Which lines of the data contain the string "Linux"? Copy every one.

** Opening Input block **

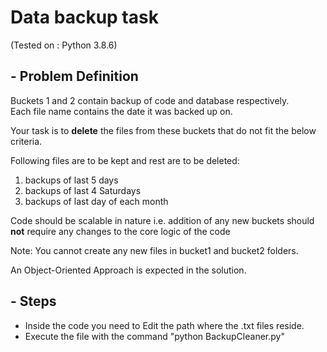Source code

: # Data backup task 
(Tested on : Python 3.8.6)

## - Problem Definition
Buckets 1 and 2 contain backup of code and database respectively.  
Each file name contains the date it was backed up on.

Your task is to **delete** the files from these buckets that do not fit the below criteria.

Following files are to be kept and rest are to be deleted:
1. backups of last 5 days
2. backups of last 4 Saturdays
3. backups of last day of each month

Code should be scalable in nature i.e. addition of any new buckets should **not** require any changes to the core logic of the code

Note: You cannot create any new files in bucket1 and bucket2 folders.

An Object-Oriented Approach is expected in the solution.

## - Steps

- Inside the code you need to Edit the path where the .txt files reside.
- Execute the file with the command "python BackupCleaner.py"
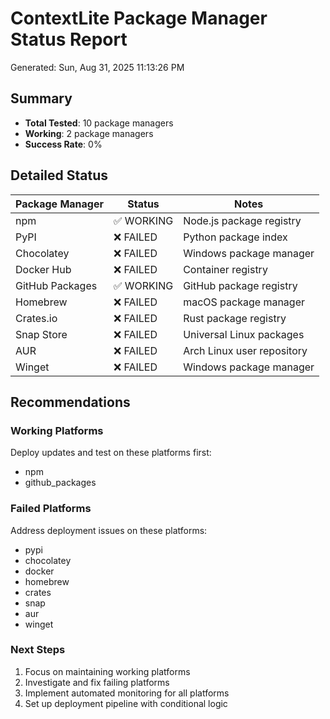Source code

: # ContextLite Package Manager Status Report

Generated: Sun, Aug 31, 2025 11:13:26 PM

## Summary
- **Total Tested**: 10 package managers
- **Working**: 2 package managers  
- **Success Rate**: 0%

## Detailed Status

| Package Manager | Status | Notes |
|-----------------|--------|-------|
| npm | ✅ WORKING | Node.js package registry |
| PyPI | ❌ FAILED | Python package index |
| Chocolatey | ❌ FAILED | Windows package manager |
| Docker Hub | ❌ FAILED | Container registry |
| GitHub Packages | ✅ WORKING | GitHub package registry |
| Homebrew | ❌ FAILED | macOS package manager |
| Crates.io | ❌ FAILED | Rust package registry |
| Snap Store | ❌ FAILED | Universal Linux packages |
| AUR | ❌ FAILED | Arch Linux user repository |
| Winget | ❌ FAILED | Windows package manager |

## Recommendations

### Working Platforms
Deploy updates and test on these platforms first:

- npm
- github_packages

### Failed Platforms  
Address deployment issues on these platforms:

- pypi
- chocolatey
- docker
- homebrew
- crates
- snap
- aur
- winget

### Next Steps
1. Focus on maintaining working platforms
2. Investigate and fix failing platforms
3. Implement automated monitoring for all platforms
4. Set up deployment pipeline with conditional logic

** Closing Input block **

Solution for this problem:
| Snap Store | ❌ FAILED | Universal Linux packages |
| AUR | ❌ FAILED | Arch Linux user repository |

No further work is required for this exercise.